[SUPPLIED MATERIAL Boundary: Start]

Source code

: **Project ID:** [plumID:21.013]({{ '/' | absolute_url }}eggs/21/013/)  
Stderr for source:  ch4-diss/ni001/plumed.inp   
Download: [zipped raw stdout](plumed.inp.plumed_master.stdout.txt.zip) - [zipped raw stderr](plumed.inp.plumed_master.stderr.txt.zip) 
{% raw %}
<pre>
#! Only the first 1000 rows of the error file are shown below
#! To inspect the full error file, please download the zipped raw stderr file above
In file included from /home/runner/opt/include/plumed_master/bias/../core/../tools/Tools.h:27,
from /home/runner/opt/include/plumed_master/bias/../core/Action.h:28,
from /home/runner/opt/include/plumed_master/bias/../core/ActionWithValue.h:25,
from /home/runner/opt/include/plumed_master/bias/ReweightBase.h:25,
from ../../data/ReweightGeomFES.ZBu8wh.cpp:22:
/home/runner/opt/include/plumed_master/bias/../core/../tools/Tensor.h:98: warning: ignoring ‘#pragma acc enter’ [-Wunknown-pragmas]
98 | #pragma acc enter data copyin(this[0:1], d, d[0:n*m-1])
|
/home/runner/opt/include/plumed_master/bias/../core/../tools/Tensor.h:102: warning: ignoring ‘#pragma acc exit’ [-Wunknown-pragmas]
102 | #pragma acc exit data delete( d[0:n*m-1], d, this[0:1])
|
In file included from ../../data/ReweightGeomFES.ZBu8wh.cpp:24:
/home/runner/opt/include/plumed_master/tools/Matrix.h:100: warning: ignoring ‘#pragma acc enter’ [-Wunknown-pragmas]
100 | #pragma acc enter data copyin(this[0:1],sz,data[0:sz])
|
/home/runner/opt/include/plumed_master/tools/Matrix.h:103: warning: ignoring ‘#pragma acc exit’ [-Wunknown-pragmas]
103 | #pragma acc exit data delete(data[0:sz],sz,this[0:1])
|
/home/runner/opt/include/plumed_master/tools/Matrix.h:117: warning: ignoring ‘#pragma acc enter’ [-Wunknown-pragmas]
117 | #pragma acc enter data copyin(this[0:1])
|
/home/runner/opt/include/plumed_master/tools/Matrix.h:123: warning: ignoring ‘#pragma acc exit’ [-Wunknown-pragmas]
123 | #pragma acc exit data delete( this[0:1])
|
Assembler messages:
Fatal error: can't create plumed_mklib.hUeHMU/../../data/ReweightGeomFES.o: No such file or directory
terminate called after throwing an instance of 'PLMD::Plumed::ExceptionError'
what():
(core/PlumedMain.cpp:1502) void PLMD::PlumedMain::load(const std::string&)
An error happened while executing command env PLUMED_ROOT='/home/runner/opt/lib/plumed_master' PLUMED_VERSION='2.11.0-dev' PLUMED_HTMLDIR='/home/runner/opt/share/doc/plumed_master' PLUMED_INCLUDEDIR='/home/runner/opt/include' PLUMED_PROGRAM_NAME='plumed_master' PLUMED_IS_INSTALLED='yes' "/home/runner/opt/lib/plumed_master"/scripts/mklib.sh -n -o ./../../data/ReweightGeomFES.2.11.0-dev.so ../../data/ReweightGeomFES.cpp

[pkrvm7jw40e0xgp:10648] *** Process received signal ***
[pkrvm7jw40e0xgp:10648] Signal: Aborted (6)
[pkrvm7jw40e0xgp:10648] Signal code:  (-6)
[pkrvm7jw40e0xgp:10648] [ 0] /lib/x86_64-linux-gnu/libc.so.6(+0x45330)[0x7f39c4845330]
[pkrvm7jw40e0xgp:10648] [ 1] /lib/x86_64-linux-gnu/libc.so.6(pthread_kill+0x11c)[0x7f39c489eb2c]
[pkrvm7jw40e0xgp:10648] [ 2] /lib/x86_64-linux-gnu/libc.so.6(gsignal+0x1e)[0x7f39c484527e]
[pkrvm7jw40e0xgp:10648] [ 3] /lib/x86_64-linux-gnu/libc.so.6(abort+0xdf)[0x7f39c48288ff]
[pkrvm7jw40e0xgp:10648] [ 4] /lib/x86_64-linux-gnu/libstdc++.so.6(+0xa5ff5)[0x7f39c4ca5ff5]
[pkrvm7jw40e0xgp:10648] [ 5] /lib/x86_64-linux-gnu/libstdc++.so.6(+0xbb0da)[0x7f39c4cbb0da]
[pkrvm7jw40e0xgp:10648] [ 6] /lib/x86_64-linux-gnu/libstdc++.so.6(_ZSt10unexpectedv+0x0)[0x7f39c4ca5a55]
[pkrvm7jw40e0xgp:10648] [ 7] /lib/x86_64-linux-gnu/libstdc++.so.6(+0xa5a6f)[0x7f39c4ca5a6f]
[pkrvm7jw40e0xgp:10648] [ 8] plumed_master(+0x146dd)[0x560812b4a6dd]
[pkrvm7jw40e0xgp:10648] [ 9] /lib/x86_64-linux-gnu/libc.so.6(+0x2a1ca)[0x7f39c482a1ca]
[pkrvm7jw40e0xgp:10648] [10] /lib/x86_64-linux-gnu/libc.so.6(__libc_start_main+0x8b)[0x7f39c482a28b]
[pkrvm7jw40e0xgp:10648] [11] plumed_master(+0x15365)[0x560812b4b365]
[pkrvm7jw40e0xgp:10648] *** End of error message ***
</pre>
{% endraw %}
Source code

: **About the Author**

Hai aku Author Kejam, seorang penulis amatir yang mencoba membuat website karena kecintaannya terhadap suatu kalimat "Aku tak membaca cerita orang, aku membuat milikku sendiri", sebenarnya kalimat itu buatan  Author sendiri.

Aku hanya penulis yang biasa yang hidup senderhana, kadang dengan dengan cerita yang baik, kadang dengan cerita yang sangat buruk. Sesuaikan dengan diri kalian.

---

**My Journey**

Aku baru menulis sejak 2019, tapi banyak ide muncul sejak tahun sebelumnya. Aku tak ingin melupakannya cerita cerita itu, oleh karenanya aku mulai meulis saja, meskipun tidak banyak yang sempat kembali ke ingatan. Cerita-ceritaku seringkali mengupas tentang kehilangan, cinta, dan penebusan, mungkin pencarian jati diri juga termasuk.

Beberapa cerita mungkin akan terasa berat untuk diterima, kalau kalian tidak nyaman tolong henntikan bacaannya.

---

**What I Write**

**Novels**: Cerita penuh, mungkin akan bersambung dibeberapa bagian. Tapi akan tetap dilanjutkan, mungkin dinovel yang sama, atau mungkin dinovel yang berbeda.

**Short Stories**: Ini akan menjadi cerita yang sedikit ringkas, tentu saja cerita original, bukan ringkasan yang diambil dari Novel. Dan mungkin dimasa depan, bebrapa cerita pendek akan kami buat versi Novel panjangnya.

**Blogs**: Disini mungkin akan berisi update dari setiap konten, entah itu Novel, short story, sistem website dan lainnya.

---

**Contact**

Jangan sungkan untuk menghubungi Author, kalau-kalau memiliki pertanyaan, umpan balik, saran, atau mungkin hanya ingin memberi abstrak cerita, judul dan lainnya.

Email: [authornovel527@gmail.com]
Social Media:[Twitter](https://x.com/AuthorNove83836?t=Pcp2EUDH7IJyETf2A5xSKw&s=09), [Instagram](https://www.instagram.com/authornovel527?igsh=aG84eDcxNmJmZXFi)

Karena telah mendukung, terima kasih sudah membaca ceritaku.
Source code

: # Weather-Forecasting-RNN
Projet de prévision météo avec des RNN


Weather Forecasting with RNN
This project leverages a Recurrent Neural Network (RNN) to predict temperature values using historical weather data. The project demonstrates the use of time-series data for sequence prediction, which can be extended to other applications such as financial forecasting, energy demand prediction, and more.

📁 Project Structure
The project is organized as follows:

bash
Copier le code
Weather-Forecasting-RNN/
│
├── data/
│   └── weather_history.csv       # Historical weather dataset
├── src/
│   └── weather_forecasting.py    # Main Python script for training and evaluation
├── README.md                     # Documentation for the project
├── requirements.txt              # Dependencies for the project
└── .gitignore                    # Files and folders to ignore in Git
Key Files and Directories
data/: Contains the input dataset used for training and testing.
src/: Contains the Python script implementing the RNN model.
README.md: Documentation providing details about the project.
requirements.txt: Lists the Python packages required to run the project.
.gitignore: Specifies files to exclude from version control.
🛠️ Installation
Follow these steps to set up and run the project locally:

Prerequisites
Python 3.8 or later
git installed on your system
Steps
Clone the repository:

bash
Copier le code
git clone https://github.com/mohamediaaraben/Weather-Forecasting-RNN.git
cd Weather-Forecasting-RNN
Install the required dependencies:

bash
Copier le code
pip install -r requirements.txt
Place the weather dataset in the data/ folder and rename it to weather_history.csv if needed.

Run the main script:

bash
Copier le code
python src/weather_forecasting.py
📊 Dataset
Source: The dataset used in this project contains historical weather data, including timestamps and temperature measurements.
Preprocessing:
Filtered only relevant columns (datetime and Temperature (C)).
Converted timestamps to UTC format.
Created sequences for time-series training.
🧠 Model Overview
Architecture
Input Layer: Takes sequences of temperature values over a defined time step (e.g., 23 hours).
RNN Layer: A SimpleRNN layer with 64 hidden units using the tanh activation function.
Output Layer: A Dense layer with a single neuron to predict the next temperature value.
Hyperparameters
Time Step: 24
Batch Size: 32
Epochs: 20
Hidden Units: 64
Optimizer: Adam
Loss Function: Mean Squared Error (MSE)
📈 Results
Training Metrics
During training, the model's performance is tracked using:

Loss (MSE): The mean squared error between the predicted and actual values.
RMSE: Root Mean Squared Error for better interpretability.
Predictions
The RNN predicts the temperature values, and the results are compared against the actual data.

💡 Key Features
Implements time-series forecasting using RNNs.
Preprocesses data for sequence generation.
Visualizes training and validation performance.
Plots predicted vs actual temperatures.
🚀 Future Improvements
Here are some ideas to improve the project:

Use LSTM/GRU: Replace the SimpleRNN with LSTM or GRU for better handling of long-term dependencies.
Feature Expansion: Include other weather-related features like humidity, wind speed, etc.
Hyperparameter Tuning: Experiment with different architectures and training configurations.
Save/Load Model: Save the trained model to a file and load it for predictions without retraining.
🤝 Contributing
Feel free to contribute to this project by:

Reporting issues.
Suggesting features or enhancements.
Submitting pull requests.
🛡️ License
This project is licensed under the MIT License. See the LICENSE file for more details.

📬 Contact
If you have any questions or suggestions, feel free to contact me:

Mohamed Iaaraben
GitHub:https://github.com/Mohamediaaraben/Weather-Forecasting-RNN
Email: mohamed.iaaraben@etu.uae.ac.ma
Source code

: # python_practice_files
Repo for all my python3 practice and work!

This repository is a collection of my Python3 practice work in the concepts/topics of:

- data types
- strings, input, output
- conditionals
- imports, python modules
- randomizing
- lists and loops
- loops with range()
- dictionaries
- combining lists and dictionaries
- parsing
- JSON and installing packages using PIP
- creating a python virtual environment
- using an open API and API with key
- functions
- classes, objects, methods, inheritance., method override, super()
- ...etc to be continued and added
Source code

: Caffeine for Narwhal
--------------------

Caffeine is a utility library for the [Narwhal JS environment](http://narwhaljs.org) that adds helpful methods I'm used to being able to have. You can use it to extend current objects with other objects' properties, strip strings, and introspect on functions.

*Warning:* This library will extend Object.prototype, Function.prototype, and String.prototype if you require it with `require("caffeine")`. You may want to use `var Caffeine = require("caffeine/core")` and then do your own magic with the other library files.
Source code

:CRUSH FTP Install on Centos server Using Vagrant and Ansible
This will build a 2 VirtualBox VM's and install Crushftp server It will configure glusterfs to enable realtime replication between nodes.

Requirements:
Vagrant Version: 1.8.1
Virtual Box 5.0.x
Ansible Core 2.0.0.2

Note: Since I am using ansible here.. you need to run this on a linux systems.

[SUPPLIED MATERIAL Boundary: End]

Find how many lines in the material hold the word "tools" and state that number alone.

**RESPONSE**
7